Wouldn't my doctor or hospital be more effective at appealing my denial?
Some hospitals and doctors are very proactive regarding appealing denials. Others set a minimum dollar amount and only appeal denials above that figure. Regardless of whether they plan to appeal or not, it is in your interest to appeal the denial, too, since the health insurance policy is in your name and you likely have ultimate responsibility for the charges. Further, some laws require insurance companies to give a more complete response to the policy holder than they give to a third-party medical provider. Insurance carriers often take more care when responding to policyholders.
I don’t think my insurance company will overturn the denial. Why waste my time?
You may be right. However some insurance regulations and even some independent review mandates requires the policy holder to first file an internal appeal with the insurance carrier. Therefore, this is a prerequisite to getting an outside agency or even, in some instances, prevailing in court. When understood in this context, it it not a waste of time but a bureaucratic necessity.
However if you do not prevail, you have other options. Currently forty-two states and the District of Columbia have independent review boards. Further, many insurance policies require you to file appeals before litigation is pursued. Once these appeals are conducted, you are free to pursue the matter in court.
What types of disputes are eligible for appeal?
Generally, any denial of benefits can be appealed. Confusion sometimes results from the fact that state independent review boards may impose restrictions on the type of provider, the nature of the procedure, or the dollar value of a disputed claim that they will review. However, any denial of benefits can be appealed directly to the health insurance carrier.

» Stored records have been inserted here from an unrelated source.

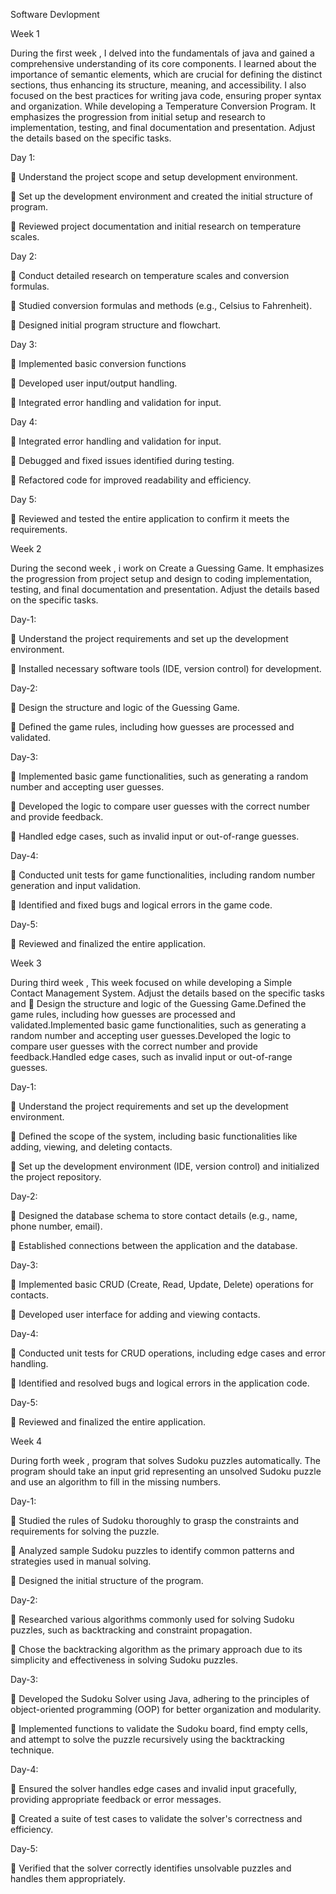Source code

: Software Devlopment

Week 1

During the first week , I delved into the fundamentals of java and gained a comprehensive understanding of its core components. I learned about the importance of semantic elements, which are crucial for defining the distinct sections, thus enhancing its structure, meaning, and accessibility. I also focused on the best practices for writing java code, ensuring proper syntax and organization. While developing a Temperature Conversion Program. It emphasizes the progression from initial setup and research to implementation, testing, and final documentation and presentation. Adjust the details based on the specific tasks.

Day 1:

 Understand the project scope and setup development environment.

 Set up the development environment and created the initial structure of program.

 Reviewed project documentation and initial research on temperature scales.

Day 2:

 Conduct detailed research on temperature scales and conversion formulas.

 Studied conversion formulas and methods (e.g., Celsius to Fahrenheit).

 Designed initial program structure and flowchart.

Day 3:

 Implemented basic conversion functions

 Developed user input/output handling.

 Integrated error handling and validation for input.

Day 4:

 Integrated error handling and validation for input.

 Debugged and fixed issues identified during testing.

 Refactored code for improved readability and efficiency.

Day 5:

 Reviewed and tested the entire application to confirm it meets the requirements.

Week 2

During the second week , i work on Create a Guessing Game. It emphasizes the progression from project setup and design to coding implementation, testing, and final documentation and presentation. Adjust the details based on the specific tasks.

Day-1:

 Understand the project requirements and set up the development environment.

 Installed necessary software tools (IDE, version control) for development.

Day-2:

 Design the structure and logic of the Guessing Game.

 Defined the game rules, including how guesses are processed and validated.

Day-3:

 Implemented basic game functionalities, such as generating a random number and accepting user guesses.

 Developed the logic to compare user guesses with the correct number and provide feedback.

 Handled edge cases, such as invalid input or out-of-range guesses.

Day-4:

 Conducted unit tests for game functionalities, including random number generation and input validation.

 Identified and fixed bugs and logical errors in the game code.

Day-5:

 Reviewed and finalized the entire application.

Week 3

During third week , This week focused on while developing a Simple Contact Management System. Adjust the details based on the specific tasks and  Design the structure and logic of the Guessing Game.Defined the game rules, including how guesses are processed and validated.Implemented basic game functionalities, such as generating a random number and accepting user guesses.Developed the logic to compare user guesses with the correct number and provide feedback.Handled edge cases, such as invalid input or out-of-range guesses.

Day-1:

 Understand the project requirements and set up the development environment.

 Defined the scope of the system, including basic functionalities like adding, viewing, and deleting contacts.

 Set up the development environment (IDE, version control) and initialized the project repository.

Day-2:

 Designed the database schema to store contact details (e.g., name, phone number, email).

 Established connections between the application and the database.

Day-3:

 Implemented basic CRUD (Create, Read, Update, Delete) operations for contacts.

 Developed user interface for adding and viewing contacts.

Day-4:

 Conducted unit tests for CRUD operations, including edge cases and error handling.

 Identified and resolved bugs and logical errors in the application code.

Day-5:

 Reviewed and finalized the entire application.

Week 4

During forth week , program that solves Sudoku puzzles automatically. The program should take an input grid representing an unsolved Sudoku puzzle and use an algorithm to fill in the missing numbers.

Day-1:

 Studied the rules of Sudoku thoroughly to grasp the constraints and requirements for solving the puzzle.

 Analyzed sample Sudoku puzzles to identify common patterns and strategies used in manual solving.

 Designed the initial structure of the program.

Day-2:

 Researched various algorithms commonly used for solving Sudoku puzzles, such as backtracking and constraint propagation.

 Chose the backtracking algorithm as the primary approach due to its simplicity and effectiveness in solving Sudoku puzzles.

Day-3:

 Developed the Sudoku Solver using Java, adhering to the principles of object-oriented programming (OOP) for better organization and modularity.

 Implemented functions to validate the Sudoku board, find empty cells, and attempt to solve the puzzle recursively using the backtracking technique.

Day-4:

 Ensured the solver handles edge cases and invalid input gracefully, providing appropriate feedback or error messages.

 Created a suite of test cases to validate the solver's correctness and efficiency.

Day-5:

 Verified that the solver correctly identifies unsolvable puzzles and handles them appropriately.
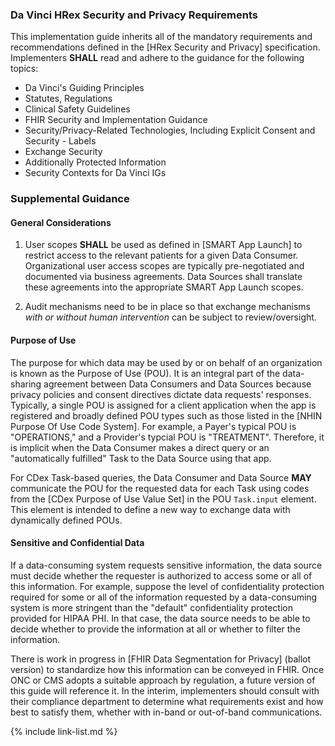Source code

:### Da Vinci HRex Security and Privacy Requirements

This implementation guide inherits all of the mandatory requirements and recommendations defined in the [HRex Security and Privacy] specification.   Implementers **SHALL** read and adhere to the guidance for the following topics:

- Da Vinci's Guiding Principles
- Statutes, Regulations
- Clinical Safety Guidelines
- FHIR Security and Implementation Guidance
- Security/Privacy-Related Technologies, Including Explicit Consent and Security - Labels
- Exchange Security
- Additionally Protected Information
- Security Contexts for Da Vinci IGs

### Supplemental Guidance

#### General Considerations



1. User scopes **SHALL** be used as defined in [SMART App Launch] to restrict access to the relevant patients for a given Data Consumer. Organizational user access scopes are typically pre-negotiated and documented via business agreements. Data Sources shall translate these agreements into the appropriate SMART App Launch scopes.

1. Audit mechanisms need to be in place so that exchange mechanisms *with or without human intervention* can be subject to review/oversight.

#### Purpose of Use



The purpose for which data may be used by or on behalf of an organization is known as the Purpose of Use (POU). It is an integral part of the data-sharing agreement between Data Consumers and Data Sources because privacy policies and consent directives dictate data requests' responses. Typically, a single POU is assigned for a client application when the app is registered and broadly defined POU types such as those listed in the [NHIN Purpose Of Use Code System]. For example, a Payer's typical POU is "OPERATIONS," and a Provider's typcial POU is "TREATMENT". Therefore, it is implicit when the Data Consumer makes a direct query or an "automatically fulfilled" Task to the Data Source using that app.

For CDex Task-based queries, the Data Consumer and Data Source **MAY** communicate the POU for the requested data for each Task using codes from the [CDex Purpose of Use Value Set] in the POU `Task.input` element. This element is intended to define a new way to exchange data with dynamically defined POUs.


#### Sensitive and Confidential Data

If a data-consuming system requests sensitive information, the data source must decide whether the requester is authorized to access some or all of this information. For example, suppose the level of confidentiality protection required for some or all of the information requested by a data-consuming system is more stringent than the "default" confidentiality protection provided for HIPAA PHI. In that case, the data source needs to be able to decide whether to provide the information at all or whether to filter the information.

There is work in progress in [FHIR Data Segmentation for Privacy] (ballot version) to standardize how this information can be conveyed in FHIR. Once ONC or CMS adopts a suitable approach by regulation, a future version of this guide will reference it. In the interim, implementers should consult with their compliance department to determine what requirements exist and how best to satisfy them, whether with in-band or out-of-band communications.

{% include link-list.md %}
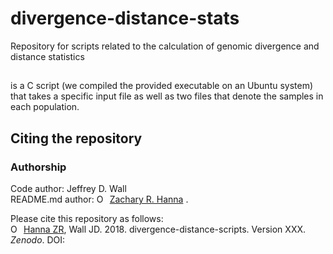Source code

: # divergence-distance-stats
Repository for scripts related to the calculation of genomic divergence and distance statistics

##

is a C script (we compiled the provided executable on an Ubuntu system) that takes a specific input file as well as two files that denote the samples in each population.

## Citing the repository
### Authorship
Code author: Jeffrey D. Wall  
README.md author: <a href="https://orcid.org/0000-0002-0210-7261" target="orcid.widget" rel="noopener noreferrer" style="vertical-align:top;"><img src="https://orcid.org/sites/default/files/images/orcid_16x16.png" style="width:1em;margin-right:.5em;" alt="ORCID iD icon">Zachary R. Hanna</a> . 

Please cite this repository as follows:  
<a href="https://orcid.org/0000-0002-0210-7261" target="orcid.widget" rel="noopener noreferrer" style="vertical-align:top;"><img src="https://orcid.org/sites/default/files/images/orcid_16x16.png" style="width:1em;margin-right:.5em;" alt="ORCID iD icon">Hanna ZR</a>, Wall JD. 2018. divergence-distance-scripts. Version XXX. _Zenodo_. DOI:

Are there any time limits for filing an appeal?
Yes. Your policy may very well set a limit for the time frame for filing appeals. Further, some states’ independent review boards require an appeal be filed within a certain period of time after a claim is denied. Finally, the Employer Retirement Income Security Act which applies to most insurance benefits obtained through a place of employment requires claimants to file appeals within 180 days.
Will a state independent review board be any more sympathetic to my claim than the insurance company?
Often state independent reviews are conducted by physicians specializing in the area of medicine under dispute. Therefore, they may be much more familiar with the treatment than the insurance company medical director which may be trained in an entirely different specialty. Further, they may be more familiar with the most recent information regarding new or experimental procedures because they more frequently make decisions regarding these types of treatment.
Is filing an appeal complicated? Do I need an attorney?
No and no. Just like your insurance contract, the appeal requirements are supposed to be written to be easily understood by people who have never been to law school. However, should you decide to retain an attorney to better protect your interests, we include in our Appeals Guide For Patients information which should be helpful in selecting and negotiating representation.
How long does the appeals process take?
Our Appeals Guide For Patients gives a description of many of the state mandates which govern how long insurance carriers can take to review internal appeals. ERISA governed plans must make a decision within 72 hours for urgent care claims to 60 days for post service denials. Independent reviews generally take 60 days but can be expedited for pretreatment reviews of an urgent nature.
What are my chances of success?
It is impossible to judge your specific chance for success. However, pursuing an appeal will give you a much better understanding of your insurance contract and assure you that not just one reviewer, but several, reviewed the merits of your claim. It seems like a step any one with a denied claims should want to take.